Une procédure en changement de nom n’établit pas un lien de filiation sur le plan légal. Par conséquent, elle ne fait naître aucun droit à la succession en cas de décès. Notre lectrice, Emilie*, l’a découvert bien malgré elle.
Récemment Lucie* (C dans l’arbre généalogique ci-contre), sa grand-mère maternelle a été contactée par une administration cantonale dans le cadre d’une recherche d’héritiers. Très âgée et souffrant de troubles de la mémoire, elle demande à sa petite-fille (notre lectrice) de s’en occuper à sa place.

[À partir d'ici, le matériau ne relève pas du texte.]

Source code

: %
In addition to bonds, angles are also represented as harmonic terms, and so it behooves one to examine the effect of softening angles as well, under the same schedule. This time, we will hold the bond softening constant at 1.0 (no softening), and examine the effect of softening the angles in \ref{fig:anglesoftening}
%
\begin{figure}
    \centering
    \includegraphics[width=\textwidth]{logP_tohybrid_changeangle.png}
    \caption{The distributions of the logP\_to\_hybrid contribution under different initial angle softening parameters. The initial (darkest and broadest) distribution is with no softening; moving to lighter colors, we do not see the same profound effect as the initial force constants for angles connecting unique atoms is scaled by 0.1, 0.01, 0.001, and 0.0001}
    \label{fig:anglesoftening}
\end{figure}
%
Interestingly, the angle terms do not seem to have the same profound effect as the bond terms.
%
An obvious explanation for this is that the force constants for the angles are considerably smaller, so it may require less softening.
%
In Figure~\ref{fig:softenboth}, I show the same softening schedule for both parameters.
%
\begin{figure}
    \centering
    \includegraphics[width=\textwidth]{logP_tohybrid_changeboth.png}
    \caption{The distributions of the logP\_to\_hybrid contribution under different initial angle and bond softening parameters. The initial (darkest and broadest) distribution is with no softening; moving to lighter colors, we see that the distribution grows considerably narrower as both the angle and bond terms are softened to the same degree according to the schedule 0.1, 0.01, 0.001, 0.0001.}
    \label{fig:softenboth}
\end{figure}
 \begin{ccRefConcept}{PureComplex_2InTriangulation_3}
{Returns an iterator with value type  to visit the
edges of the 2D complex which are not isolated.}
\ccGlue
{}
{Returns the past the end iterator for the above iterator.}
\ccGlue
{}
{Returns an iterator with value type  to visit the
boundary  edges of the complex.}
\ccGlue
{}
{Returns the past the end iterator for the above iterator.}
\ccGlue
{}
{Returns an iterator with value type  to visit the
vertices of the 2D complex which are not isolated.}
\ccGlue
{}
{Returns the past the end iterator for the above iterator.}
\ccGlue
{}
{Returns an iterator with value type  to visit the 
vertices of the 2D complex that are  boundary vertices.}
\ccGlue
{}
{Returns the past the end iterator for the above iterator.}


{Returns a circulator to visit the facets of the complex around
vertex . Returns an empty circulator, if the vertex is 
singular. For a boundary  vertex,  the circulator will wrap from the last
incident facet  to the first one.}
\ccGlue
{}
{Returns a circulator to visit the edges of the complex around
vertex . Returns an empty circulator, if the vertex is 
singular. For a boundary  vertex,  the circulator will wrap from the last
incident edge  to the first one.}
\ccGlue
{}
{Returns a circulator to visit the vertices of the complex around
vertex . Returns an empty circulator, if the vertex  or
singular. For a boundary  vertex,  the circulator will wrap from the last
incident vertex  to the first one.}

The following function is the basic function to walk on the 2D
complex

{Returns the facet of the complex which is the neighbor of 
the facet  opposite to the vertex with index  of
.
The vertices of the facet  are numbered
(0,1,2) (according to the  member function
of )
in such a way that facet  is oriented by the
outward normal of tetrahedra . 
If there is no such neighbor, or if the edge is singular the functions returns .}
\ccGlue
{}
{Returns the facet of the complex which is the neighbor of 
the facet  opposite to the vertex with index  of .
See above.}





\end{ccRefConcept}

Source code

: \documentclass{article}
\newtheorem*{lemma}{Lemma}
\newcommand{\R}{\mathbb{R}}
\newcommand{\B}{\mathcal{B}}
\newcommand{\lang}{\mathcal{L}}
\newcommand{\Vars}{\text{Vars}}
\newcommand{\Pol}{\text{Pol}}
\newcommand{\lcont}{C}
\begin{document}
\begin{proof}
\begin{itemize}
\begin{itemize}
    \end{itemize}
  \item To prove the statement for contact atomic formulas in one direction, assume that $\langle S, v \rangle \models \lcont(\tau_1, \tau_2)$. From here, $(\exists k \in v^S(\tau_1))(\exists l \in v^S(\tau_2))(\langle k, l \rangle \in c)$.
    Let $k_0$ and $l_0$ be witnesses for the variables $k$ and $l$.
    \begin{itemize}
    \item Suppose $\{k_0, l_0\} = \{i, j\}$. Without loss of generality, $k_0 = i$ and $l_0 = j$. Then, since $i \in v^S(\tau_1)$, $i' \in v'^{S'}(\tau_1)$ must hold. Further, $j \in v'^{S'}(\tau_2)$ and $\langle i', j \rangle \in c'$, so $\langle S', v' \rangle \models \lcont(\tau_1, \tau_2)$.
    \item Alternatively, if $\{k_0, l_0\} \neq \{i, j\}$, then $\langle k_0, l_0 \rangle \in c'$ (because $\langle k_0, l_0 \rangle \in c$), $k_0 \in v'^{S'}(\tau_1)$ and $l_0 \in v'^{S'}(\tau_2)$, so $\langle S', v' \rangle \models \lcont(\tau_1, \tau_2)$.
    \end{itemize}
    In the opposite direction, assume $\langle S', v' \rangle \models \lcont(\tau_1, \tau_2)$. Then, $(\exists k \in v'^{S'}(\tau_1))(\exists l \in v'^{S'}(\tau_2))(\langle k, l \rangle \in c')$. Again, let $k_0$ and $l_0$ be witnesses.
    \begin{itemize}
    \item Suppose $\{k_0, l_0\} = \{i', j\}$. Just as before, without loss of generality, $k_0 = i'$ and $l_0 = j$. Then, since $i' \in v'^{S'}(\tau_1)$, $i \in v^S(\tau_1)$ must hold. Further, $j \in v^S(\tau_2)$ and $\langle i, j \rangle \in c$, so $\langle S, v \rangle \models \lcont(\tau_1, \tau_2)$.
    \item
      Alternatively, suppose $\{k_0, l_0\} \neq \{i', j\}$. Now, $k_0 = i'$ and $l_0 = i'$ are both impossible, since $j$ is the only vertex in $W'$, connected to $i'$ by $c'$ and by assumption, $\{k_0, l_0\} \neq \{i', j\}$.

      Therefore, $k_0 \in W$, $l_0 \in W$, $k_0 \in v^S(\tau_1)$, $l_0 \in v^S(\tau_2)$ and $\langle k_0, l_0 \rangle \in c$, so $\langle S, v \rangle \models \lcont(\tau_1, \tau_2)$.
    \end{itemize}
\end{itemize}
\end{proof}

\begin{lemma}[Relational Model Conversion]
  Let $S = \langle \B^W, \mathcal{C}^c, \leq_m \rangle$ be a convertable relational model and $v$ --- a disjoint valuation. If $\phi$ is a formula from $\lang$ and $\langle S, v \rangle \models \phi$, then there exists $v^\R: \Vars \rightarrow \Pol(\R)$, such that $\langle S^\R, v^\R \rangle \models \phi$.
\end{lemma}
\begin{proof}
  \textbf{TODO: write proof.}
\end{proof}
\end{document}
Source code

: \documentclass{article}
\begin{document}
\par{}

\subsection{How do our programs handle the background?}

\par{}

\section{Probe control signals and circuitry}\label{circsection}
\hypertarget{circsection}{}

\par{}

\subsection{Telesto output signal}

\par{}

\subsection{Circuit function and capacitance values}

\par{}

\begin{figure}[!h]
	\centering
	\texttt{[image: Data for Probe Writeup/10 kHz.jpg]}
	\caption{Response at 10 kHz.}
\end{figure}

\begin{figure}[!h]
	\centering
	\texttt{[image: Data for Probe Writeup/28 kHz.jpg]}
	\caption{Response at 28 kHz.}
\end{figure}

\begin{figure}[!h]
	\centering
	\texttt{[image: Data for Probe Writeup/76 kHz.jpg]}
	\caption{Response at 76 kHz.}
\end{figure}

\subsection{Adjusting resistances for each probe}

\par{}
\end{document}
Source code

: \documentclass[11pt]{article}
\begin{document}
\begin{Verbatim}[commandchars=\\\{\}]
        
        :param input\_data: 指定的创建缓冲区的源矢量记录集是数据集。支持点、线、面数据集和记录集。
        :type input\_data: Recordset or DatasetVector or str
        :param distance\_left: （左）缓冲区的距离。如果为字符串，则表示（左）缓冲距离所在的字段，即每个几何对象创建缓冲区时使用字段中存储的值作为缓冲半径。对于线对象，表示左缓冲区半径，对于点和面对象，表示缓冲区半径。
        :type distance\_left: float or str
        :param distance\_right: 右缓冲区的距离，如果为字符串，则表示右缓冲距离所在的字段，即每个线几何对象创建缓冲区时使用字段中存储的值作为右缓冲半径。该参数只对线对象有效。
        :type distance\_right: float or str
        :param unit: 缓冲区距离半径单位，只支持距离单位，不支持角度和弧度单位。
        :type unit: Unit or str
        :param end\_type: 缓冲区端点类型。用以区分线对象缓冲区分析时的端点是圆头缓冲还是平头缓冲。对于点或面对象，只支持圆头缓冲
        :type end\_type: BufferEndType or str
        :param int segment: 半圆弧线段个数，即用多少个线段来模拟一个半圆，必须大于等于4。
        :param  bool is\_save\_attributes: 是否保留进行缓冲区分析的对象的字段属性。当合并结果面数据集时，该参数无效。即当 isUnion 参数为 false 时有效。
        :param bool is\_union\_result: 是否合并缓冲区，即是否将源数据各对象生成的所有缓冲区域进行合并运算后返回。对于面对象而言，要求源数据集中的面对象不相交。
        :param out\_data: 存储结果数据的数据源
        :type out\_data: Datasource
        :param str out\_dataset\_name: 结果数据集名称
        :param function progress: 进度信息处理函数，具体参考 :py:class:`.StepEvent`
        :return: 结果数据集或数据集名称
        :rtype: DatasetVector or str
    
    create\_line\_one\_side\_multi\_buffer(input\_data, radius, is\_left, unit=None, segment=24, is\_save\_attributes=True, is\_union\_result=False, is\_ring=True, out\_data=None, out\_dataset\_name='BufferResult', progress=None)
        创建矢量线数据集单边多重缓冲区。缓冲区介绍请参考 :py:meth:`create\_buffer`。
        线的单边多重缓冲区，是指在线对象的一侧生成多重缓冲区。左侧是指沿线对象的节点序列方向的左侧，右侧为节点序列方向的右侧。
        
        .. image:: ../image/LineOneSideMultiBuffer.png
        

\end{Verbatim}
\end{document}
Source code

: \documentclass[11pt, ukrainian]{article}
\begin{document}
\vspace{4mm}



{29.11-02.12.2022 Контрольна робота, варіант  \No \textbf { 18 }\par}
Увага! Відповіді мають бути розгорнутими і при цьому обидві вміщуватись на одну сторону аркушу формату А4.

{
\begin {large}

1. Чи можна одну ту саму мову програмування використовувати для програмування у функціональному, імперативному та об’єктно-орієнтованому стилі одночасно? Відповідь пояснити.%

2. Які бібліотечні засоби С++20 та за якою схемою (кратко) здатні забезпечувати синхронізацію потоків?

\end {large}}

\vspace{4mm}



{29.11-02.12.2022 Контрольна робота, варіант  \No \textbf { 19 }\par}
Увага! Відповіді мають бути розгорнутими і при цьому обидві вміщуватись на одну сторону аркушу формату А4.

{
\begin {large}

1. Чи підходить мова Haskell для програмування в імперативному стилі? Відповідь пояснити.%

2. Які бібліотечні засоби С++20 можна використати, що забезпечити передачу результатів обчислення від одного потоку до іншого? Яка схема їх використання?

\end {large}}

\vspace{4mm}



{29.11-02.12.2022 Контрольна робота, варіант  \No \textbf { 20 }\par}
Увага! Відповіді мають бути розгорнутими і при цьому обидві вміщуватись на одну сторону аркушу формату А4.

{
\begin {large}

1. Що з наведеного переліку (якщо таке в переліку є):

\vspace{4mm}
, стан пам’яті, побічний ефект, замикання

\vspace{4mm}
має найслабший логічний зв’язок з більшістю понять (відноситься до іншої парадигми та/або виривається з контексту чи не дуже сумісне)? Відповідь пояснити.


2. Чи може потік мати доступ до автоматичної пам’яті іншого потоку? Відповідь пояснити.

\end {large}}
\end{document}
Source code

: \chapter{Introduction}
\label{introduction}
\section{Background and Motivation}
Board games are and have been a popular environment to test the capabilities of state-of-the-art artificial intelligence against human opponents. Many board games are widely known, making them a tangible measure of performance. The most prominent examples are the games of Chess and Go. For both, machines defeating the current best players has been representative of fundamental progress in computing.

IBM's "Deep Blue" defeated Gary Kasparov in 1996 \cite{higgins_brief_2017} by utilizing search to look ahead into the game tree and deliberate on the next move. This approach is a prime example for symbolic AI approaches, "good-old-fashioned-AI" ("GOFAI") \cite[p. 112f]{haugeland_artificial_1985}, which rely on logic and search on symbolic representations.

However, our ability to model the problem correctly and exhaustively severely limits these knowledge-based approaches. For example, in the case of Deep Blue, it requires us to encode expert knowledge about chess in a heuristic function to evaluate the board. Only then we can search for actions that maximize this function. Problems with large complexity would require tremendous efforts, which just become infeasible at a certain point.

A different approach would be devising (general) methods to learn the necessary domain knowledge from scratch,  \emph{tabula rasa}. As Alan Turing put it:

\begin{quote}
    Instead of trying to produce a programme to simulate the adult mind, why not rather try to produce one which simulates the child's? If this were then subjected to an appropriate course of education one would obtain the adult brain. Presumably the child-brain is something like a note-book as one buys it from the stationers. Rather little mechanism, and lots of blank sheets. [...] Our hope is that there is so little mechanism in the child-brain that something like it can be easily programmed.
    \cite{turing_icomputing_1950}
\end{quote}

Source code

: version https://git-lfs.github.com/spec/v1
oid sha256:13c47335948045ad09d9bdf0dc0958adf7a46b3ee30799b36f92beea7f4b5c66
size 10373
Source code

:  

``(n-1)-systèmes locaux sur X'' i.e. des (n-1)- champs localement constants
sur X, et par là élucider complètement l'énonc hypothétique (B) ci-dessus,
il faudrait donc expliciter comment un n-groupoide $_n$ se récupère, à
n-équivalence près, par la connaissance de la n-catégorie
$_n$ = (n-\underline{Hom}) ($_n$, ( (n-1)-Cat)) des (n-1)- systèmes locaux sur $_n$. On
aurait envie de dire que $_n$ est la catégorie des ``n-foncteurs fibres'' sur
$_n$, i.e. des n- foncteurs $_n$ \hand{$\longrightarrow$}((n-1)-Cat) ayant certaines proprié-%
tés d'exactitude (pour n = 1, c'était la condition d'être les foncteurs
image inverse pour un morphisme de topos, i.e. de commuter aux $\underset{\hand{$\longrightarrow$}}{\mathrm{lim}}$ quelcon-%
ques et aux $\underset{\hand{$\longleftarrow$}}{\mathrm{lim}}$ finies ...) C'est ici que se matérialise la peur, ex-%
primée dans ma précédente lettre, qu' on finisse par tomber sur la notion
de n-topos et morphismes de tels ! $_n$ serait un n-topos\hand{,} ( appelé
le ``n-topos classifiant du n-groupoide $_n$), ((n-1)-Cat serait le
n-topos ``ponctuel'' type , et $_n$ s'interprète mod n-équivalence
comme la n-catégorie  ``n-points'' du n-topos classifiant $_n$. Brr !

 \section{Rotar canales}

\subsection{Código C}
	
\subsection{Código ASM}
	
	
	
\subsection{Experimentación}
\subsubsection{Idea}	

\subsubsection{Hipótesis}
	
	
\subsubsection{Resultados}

Lors d’un entretien téléphonique, la personne indique qu’elle recherche les héritiers de la grand-tante A de notre lectrice. Cette aïeule n’ayant laissé ni descendants ni parents (père et mère), la succession revient alors à son frère Jean* B , mari de Lucie et donc grand-père maternel d’Emilie. C’est ce qu’on appelle, le système de la deuxième parentèle. Ce dernier étant décédé, sa femme est exclue de la succession, laquelle revient donc à la mère de notre lectrice, appelons-la Josiane* D . Comme elle est elle-même décédée, c’est finalement Emilie E qui héritera des biens de sa grand-tante, puisqu’elle n’a ni frère ni sœur.
L’employée de l’administration cantonale demande donc à notre lectrice de lui faire parvenir son livret de famille ainsi que celui de ses grands-parents et de ses parents. Ce qu’elle fait.
Manque l’adoption
Quelques jours plus tard, elle reçoit toutefois un nouvel appel de l’administration communale, qui l’informe que Josiane (la mère de notre lectrice) ne figure pas sur le livret de famille de Jean. Légalement, Jean n’a donc jamais eu d’enfant et, logiquement, notre lectrice n’est pas non plus considérée comme sa petite-fille. Elle ne peut dès lors pas prétendre à la succession de sa grand-tante!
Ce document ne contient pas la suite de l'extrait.